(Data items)
- - - -

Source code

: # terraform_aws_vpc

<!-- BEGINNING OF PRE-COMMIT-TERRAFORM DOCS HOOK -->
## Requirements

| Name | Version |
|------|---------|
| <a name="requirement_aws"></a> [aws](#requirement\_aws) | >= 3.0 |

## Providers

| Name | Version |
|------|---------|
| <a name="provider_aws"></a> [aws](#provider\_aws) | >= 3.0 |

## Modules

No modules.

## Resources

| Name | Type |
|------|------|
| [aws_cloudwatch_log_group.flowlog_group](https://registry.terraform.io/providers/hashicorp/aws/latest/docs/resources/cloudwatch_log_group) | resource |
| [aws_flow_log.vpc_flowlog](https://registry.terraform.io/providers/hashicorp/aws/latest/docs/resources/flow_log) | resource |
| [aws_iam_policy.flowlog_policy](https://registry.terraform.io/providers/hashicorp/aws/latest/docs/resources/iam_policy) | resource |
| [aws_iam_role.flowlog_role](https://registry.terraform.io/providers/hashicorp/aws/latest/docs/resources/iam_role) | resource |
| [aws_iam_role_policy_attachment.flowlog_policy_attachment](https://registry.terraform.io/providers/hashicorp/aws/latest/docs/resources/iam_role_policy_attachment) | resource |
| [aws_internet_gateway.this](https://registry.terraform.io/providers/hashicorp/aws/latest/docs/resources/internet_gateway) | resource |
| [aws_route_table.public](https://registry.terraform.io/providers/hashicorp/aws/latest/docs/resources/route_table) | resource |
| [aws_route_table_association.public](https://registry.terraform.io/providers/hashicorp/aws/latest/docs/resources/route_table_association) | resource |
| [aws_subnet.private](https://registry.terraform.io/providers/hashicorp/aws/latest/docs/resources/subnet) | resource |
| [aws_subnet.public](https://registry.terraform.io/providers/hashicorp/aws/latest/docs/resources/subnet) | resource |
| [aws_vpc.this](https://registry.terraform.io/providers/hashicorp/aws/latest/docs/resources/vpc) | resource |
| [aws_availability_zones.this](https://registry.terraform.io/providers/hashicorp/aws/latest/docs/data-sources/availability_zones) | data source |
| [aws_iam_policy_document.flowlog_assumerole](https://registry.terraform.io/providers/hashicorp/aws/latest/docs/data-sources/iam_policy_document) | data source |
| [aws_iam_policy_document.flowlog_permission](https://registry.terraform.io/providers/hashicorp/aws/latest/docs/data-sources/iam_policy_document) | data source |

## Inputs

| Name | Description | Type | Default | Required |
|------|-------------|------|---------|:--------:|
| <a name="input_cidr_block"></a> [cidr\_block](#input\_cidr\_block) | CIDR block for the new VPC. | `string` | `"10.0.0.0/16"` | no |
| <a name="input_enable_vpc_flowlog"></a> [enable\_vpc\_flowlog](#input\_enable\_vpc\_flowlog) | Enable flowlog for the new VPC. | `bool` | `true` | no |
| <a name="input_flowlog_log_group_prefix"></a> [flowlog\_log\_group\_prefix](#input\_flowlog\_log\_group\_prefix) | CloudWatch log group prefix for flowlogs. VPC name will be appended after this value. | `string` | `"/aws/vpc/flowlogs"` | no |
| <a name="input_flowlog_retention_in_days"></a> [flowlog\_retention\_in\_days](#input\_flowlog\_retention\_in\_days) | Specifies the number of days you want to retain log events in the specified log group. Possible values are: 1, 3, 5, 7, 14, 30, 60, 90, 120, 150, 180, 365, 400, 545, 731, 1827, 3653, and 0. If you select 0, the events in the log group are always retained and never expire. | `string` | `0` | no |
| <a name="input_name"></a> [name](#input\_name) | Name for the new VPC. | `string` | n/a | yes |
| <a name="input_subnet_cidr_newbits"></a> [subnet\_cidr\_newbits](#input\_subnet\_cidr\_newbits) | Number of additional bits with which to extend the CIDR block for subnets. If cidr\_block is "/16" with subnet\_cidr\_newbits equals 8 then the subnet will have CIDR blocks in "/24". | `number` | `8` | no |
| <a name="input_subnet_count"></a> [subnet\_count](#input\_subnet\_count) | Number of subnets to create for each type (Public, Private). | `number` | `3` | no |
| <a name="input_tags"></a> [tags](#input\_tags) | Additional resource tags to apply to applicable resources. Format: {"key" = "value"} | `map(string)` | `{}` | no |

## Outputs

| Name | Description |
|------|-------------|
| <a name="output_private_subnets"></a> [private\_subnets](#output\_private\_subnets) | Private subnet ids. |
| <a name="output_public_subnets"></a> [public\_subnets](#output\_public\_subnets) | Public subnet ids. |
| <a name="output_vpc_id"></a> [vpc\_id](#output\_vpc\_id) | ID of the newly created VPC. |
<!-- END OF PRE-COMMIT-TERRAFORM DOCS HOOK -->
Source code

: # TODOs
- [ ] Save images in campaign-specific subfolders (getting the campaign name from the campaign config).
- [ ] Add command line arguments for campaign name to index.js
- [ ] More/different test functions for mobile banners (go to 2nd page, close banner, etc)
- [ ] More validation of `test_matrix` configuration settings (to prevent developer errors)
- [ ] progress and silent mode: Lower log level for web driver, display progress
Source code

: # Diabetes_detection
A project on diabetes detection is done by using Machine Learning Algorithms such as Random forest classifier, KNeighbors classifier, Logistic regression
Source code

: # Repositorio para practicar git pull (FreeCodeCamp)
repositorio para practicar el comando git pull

- - - -

## The task
Go through the records above and copy every line holding the word "practicar".

## Finished exercise
: # Repositorio para practicar git pull (FreeCodeCamp)
repositorio para practicar el comando git pull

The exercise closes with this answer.